> Work request
As you look over the data below, please find each line where the word "Features" appears, then copy it.
◆ ◆ ◆ ◆ ◆ ◆ ◆
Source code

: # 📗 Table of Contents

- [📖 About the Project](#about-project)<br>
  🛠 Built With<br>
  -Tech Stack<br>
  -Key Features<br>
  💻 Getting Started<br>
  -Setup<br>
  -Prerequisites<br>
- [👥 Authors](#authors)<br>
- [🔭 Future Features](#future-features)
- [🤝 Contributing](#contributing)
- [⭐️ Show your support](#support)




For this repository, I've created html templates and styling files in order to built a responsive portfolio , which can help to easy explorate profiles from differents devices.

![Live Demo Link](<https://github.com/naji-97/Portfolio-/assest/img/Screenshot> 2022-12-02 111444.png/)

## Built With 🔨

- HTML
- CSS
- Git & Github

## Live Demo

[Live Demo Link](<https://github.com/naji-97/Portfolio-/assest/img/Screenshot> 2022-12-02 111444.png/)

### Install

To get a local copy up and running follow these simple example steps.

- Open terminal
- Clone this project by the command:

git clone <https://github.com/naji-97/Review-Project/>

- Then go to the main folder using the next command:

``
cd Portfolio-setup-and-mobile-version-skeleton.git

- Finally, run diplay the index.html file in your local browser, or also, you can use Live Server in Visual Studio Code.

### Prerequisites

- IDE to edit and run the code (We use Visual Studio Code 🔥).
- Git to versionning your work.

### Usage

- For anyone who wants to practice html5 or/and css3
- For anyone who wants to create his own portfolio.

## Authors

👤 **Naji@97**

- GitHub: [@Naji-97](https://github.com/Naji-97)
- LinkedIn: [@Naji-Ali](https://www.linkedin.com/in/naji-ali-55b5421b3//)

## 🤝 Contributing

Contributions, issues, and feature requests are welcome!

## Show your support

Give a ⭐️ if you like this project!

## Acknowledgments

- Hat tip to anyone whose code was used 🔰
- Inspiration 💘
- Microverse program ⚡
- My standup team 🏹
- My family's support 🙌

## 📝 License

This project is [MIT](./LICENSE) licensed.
◆ ◆ ◆ ◆ ◆ ◆ ◆
> Your response
  -Key Features<br>
- [🔭 Future Features](#future-features)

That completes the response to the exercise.